Если был жир-маргуселин или маргарин, то мама из житней муки заворачивала на скорую руку воложные (сдобные) колобки и калачики, иль пекла шаньги дижинные и крупяные, порою готовила в чугунке «шти пустоварные»: это мука житняя, сваренная в воде. В похлебке, по крайней бедности хозяев, не плавало ни жиринки. Эти щи-«помаковка» особенно вспоминаются и поныне; они были хороши (для нас) с тертой редькою, их чаще всего не хлебали ложкою, как обычный суп, но макали в миске куском хлеба.
Пожалуй, этим же летом, иль чуть погодя, но просторные сени, из которых были двери на обе половины дома, стали причиною глубокого и долгого раскола: бабушкин двор в короткое время «разделился наполы», и уже никогда не воссоединился душою.
Нет, того открытого раздора, чтобы всю свару и голку выплеснуть на улицу, – такого не случилось. Никто со стороны не пересуживал, не влезал в тихо тлеющую ссору, чтобы помочь: двое дерутся, третий не встревай. И деревенские родичи тоже не совались выпрямить кривое, ибо дочь замужем – отрезанный ломоть. Они и прежде-то не особенно гостились, и я не помню, чтобы дедушко Семен Житов хоть однажды принял стопарик винца на другой половине.

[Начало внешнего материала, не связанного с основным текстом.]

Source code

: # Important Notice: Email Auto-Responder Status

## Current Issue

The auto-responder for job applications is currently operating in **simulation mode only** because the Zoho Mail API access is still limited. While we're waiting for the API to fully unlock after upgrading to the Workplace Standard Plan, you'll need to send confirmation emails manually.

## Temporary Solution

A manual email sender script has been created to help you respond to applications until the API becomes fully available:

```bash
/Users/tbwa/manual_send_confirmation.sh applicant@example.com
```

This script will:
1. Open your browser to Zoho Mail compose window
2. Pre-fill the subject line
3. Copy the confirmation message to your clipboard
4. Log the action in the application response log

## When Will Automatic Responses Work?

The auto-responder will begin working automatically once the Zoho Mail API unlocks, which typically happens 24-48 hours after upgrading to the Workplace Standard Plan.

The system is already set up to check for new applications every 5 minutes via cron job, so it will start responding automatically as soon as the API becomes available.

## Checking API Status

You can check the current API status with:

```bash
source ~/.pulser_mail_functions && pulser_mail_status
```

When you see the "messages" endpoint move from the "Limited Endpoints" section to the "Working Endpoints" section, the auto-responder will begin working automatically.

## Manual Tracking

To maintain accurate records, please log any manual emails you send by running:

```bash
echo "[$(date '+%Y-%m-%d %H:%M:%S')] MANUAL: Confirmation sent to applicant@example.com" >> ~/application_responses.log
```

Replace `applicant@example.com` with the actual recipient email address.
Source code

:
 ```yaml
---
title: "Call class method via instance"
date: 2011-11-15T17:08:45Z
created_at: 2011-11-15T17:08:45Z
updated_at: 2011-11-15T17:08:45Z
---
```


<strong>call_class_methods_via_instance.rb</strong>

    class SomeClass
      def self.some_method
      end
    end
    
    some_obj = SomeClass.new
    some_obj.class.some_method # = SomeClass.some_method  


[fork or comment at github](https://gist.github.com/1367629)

Но чувство не замирающей неприязни и обиды в мамином сердце осталось до конца дней.
И дело даже не в том, что Валерий женился, скоро пошли дети и невольно пришлось потеснить невестку. Дядя решил из сеней выкроить комнатку для родителей, а вдове посоветовал дверь выставить на улицу из боковушки. Мама в штыки, мама в слезы, нервы закипели, мама потеряла голову. Горькие ее мысли были понятны каждому в околотке: нет бы помочь вдове, так её, живую, хотят закопать в землю. И некому пожалеть безмужнюю, но всяк норовить пнуть да унизить. Шурин стал лепить покои родителям, не посоветовавшись с невесткою, как бы была для него вдова пустым местом; и жена его, Маргарита, краснощекая, веснушчатая «кубышка», отчего-то сразу пошла в штыки на свойку, загрубилась, принялась попрекать ее сколотным; дескать, нагуляла, притащила в подоле с улицы, а мы из-за нее, дескать, теснись в одной горенке. Однажды, проходя мимо, зло пихнула маму плечом на заулке, обозвала старой потаскушкой и ушла. Мама упала в сугроб, застряла руками и долго не могла выдраться из снега, а после долго сидела на мостках, обвалившись спиною о калитку, – и плакала, уливаясь слезьми. Её никогда в жизни не обзывали так грубо. И Валерий, узнав о случившемся, жену свою не окоротил, не прижал сутырливой язычок, но сразу взял ее сторону.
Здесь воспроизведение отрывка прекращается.